## AIM OF THE EXERCISE
Please return every line from the entries that has the string "item" in it.

## LISTED ENTRIES
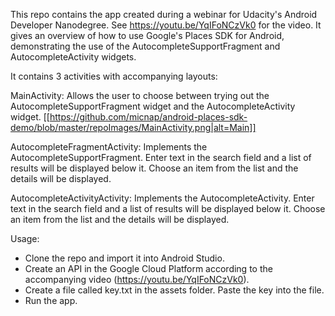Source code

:This repo contains the app created during a webinar for Udacity's Android Developer Nanodegree. See https://youtu.be/YqIFoNCzVk0 for the video. It gives an overview of how to use Google's Places SDK for Android, demonstrating the use of the AutocompleteSupportFragment and AutocompleteActivity widgets.

It contains 3 activities with accompanying layouts:

MainActivity:
Allows the user to choose between trying out the AutocompleteSupportFragment widget and the AutocompleteActivity widget.
[[https://github.com/micnap/android-places-sdk-demo/blob/master/repoImages/MainActivity.png|alt=Main]]

AutocompleteFragmentActivity:
Implements the AutocompleteSupportFragment. Enter text in the search field and a list of results will be displayed below it.  Choose an item from the list and the details will be displayed.

AutocompleteActivityActivity:
Implements the AutocompleteActivity. Enter text in the search field and a list of results will be displayed below it.  Choose an item from the list and the details will be displayed.

Usage:
- Clone the repo and import it into Android Studio.
- Create an API in the Google Cloud Platform according to the accompanying video (https://youtu.be/YqIFoNCzVk0).
- Create a file called key.txt in the assets folder.  Paste the key into the file.
- Run the app.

## RESPONSE TO THIS TASK
Implements the AutocompleteSupportFragment. Enter text in the search field and a list of results will be displayed below it.  Choose an item from the list and the details will be displayed.
Implements the AutocompleteActivity. Enter text in the search field and a list of results will be displayed below it.  Choose an item from the list and the details will be displayed.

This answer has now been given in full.